§ WHAT NEEDS TO BE DONE: In the entries that follow, find the word "frac" and report each line it is on.
::: SUPPLIED RECORDS :::
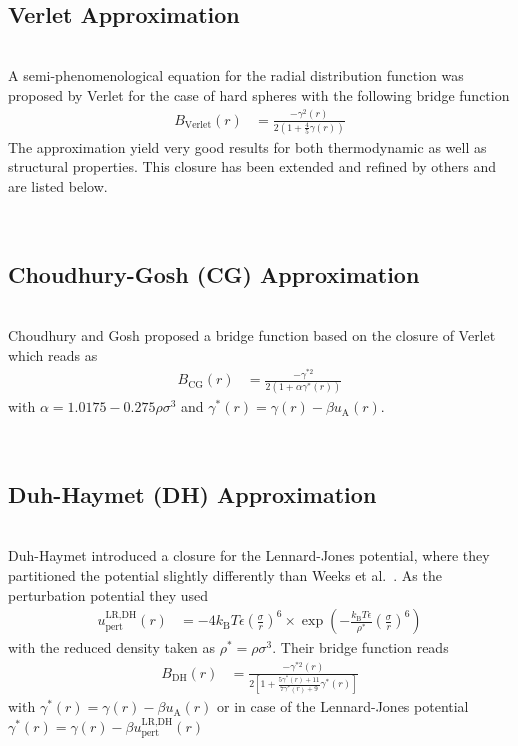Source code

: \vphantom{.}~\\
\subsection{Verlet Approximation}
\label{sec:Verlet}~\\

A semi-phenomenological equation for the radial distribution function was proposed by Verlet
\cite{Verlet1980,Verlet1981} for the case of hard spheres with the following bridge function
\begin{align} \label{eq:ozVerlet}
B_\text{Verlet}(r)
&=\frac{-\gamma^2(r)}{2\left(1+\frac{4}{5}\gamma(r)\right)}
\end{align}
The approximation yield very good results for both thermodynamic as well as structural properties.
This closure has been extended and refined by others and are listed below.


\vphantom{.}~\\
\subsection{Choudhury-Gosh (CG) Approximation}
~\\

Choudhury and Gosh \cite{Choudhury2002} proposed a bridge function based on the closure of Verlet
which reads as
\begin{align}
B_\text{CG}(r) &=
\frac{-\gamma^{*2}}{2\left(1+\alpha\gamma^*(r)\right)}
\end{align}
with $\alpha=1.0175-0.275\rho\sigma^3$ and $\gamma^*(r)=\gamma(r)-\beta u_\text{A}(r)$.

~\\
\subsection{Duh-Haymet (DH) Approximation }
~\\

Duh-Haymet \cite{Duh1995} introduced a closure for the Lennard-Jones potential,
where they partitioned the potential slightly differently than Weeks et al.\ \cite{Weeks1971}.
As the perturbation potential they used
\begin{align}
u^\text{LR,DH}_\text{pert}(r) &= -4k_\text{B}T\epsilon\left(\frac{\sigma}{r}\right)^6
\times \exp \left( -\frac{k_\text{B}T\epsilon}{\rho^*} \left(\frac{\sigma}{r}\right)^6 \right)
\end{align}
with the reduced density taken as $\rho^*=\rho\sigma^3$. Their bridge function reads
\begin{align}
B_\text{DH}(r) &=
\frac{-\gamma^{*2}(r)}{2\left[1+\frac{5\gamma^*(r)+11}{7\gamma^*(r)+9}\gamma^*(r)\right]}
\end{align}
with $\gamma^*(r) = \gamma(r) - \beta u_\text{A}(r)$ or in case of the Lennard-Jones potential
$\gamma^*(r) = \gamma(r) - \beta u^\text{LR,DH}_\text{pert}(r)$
:::
§ EXERCISE OUTPUT:
&=\frac{-\gamma^2(r)}{2\left(1+\frac{4}{5}\gamma(r)\right)}
\frac{-\gamma^{*2}}{2\left(1+\alpha\gamma^*(r)\right)}
u^\text{LR,DH}_\text{pert}(r) &= -4k_\text{B}T\epsilon\left(\frac{\sigma}{r}\right)^6
\times \exp \left( -\frac{k_\text{B}T\epsilon}{\rho^*} \left(\frac{\sigma}{r}\right)^6 \right)
\frac{-\gamma^{*2}(r)}{2\left[1+\frac{5\gamma^*(r)+11}{7\gamma^*(r)+9}\gamma^*(r)\right]}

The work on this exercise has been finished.